# Aim of the task
Across the material below, how many lines contain the word "replacement"? Give only the number.

# Task data

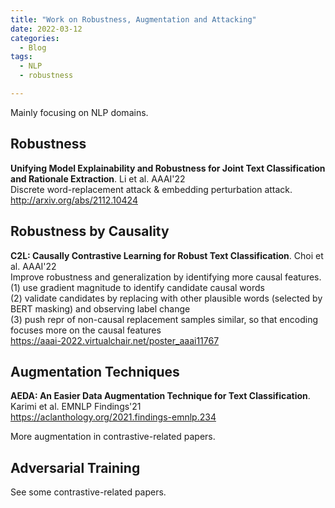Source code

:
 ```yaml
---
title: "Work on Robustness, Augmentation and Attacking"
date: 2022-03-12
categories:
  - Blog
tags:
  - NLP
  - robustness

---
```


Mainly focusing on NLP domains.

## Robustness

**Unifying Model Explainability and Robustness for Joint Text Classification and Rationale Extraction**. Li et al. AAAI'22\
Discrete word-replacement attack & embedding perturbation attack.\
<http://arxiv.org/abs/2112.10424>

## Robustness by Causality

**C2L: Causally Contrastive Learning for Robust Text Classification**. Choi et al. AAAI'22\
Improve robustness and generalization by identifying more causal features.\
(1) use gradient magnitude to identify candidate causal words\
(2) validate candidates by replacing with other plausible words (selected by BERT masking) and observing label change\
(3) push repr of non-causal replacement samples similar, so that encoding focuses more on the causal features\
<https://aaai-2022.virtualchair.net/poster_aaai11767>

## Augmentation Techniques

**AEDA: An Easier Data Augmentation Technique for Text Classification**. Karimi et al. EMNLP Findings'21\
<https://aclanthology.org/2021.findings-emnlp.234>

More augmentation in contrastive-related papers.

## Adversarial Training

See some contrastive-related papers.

---

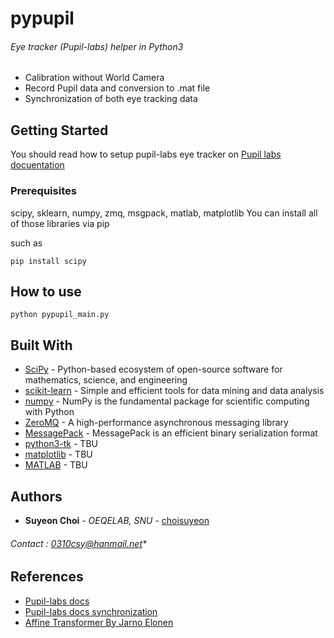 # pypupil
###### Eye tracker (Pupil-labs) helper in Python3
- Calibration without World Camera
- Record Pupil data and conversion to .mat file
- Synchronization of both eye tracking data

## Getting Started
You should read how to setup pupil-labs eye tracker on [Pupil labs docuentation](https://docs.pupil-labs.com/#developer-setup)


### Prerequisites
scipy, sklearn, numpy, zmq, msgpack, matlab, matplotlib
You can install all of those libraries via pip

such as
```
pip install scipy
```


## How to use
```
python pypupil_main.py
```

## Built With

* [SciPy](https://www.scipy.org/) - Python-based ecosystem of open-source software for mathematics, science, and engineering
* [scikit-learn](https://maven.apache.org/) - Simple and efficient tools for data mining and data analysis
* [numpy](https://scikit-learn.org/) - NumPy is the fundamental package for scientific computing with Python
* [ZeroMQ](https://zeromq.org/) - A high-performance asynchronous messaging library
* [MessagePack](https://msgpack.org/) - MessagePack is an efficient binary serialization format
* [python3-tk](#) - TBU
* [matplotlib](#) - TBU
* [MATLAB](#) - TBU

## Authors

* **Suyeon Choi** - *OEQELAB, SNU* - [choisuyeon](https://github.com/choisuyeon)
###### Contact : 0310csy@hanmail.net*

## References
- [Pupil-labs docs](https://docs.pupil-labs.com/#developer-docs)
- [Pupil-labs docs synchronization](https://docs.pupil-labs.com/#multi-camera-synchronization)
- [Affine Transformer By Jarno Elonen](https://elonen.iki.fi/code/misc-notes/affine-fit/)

* * *

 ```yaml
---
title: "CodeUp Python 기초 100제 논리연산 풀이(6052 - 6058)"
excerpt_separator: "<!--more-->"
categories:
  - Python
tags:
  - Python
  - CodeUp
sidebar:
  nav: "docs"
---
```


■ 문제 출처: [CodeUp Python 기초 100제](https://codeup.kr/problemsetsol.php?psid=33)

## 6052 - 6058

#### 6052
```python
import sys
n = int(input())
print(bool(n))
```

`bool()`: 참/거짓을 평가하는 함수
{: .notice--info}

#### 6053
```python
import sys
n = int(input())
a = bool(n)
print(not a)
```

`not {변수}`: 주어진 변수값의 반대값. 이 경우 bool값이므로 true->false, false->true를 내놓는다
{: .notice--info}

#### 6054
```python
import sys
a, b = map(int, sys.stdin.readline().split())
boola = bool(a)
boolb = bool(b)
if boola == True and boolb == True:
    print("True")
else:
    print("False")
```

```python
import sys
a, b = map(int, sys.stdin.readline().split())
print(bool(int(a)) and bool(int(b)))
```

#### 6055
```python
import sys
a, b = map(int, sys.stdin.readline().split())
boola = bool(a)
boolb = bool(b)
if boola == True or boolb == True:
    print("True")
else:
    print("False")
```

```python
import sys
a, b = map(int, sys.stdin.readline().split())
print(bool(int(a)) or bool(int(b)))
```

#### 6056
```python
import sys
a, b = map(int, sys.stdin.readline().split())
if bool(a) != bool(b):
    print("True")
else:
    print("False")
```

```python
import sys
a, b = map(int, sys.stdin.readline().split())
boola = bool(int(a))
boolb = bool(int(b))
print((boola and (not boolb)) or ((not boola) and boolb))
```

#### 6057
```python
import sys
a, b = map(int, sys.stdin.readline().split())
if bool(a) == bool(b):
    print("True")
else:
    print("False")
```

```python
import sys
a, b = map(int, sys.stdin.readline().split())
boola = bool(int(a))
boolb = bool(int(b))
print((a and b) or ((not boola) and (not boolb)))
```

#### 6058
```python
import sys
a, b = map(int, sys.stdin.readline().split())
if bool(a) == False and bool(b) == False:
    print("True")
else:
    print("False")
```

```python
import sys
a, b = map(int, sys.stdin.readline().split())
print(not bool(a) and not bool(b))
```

# Your solution
2